About this task:
Report each line of the records below that uses the word "lraneq".

• • • • •

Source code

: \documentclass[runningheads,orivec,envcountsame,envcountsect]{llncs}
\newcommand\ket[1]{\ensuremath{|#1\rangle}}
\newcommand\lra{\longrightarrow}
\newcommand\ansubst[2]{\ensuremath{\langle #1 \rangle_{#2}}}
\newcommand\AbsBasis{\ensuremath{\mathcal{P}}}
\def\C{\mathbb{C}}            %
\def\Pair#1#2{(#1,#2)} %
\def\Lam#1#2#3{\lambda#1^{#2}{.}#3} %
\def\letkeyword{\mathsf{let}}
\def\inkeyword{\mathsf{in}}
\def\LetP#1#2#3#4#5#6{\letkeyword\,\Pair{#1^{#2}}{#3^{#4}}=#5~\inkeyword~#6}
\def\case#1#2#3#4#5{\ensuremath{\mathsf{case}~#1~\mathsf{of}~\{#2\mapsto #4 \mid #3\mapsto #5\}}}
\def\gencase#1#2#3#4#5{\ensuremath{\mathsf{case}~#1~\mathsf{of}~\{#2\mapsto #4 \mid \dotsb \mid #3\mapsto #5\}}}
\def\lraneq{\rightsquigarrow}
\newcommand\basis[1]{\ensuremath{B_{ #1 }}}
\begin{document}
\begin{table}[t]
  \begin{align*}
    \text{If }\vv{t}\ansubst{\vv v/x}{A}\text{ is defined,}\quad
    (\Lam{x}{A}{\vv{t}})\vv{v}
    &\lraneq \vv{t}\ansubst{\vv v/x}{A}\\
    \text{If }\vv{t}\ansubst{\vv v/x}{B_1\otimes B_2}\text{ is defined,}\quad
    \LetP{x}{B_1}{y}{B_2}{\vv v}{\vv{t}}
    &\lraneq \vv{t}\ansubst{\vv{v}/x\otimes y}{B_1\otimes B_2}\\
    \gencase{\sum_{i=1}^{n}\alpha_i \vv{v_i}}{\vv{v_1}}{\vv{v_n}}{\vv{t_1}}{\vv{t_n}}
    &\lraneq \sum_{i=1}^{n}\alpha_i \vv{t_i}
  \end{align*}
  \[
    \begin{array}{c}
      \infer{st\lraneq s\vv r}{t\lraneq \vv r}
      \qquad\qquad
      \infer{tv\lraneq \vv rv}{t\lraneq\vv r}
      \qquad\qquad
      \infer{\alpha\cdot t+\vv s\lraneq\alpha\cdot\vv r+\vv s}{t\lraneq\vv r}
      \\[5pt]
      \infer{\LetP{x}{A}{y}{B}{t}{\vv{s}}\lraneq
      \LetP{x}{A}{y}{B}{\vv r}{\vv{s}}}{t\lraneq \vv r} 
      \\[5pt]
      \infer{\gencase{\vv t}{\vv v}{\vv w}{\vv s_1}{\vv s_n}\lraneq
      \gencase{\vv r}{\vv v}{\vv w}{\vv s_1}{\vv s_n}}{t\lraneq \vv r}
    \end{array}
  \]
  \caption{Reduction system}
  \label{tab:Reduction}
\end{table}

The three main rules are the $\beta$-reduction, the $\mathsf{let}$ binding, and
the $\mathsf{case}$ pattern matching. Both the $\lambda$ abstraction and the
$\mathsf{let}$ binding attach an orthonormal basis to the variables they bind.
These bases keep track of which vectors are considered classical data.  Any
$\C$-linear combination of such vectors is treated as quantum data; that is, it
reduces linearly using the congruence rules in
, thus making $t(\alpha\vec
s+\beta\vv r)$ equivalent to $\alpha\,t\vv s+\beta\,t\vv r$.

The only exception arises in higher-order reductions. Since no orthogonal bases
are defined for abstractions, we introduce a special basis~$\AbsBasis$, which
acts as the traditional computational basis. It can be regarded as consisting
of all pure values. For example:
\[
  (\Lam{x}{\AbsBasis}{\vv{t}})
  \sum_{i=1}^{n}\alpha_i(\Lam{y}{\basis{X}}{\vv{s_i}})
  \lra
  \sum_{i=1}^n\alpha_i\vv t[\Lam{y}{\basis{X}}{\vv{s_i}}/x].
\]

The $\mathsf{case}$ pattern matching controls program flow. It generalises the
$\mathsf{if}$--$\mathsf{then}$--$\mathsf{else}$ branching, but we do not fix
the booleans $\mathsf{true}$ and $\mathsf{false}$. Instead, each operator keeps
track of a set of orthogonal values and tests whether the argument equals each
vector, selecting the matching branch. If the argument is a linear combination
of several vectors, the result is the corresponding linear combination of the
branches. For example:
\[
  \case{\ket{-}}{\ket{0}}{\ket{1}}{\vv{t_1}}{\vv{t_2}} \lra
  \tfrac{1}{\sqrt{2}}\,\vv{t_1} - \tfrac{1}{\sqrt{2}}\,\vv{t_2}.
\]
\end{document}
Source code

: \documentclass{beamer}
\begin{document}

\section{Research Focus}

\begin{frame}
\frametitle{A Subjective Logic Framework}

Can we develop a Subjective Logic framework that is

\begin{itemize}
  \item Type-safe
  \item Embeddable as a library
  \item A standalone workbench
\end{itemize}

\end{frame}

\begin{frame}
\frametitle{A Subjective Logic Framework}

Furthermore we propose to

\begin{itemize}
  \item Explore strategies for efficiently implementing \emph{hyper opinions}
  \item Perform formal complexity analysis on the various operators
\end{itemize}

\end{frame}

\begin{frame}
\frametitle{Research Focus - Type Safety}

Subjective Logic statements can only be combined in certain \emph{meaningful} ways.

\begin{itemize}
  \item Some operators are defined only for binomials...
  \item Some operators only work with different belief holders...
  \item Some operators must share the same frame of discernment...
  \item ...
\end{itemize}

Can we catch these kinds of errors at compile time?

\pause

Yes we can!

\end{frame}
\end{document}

• • • • •

Problem solution:
\def\lraneq{\rightsquigarrow}
    &\lraneq \vv{t}\ansubst{\vv v/x}{A}\\
    &\lraneq \vv{t}\ansubst{\vv{v}/x\otimes y}{B_1\otimes B_2}\\
    &\lraneq \sum_{i=1}^{n}\alpha_i \vv{t_i}
      \infer{st\lraneq s\vv r}{t\lraneq \vv r}
      \infer{tv\lraneq \vv rv}{t\lraneq\vv r}
      \infer{\alpha\cdot t+\vv s\lraneq\alpha\cdot\vv r+\vv s}{t\lraneq\vv r}
      \infer{\LetP{x}{A}{y}{B}{t}{\vv{s}}\lraneq
      \LetP{x}{A}{y}{B}{\vv r}{\vv{s}}}{t\lraneq \vv r} 
      \infer{\gencase{\vv t}{\vv v}{\vv w}{\vv s_1}{\vv s_n}\lraneq
      \gencase{\vv r}{\vv v}{\vv w}{\vv s_1}{\vv s_n}}{t\lraneq \vv r}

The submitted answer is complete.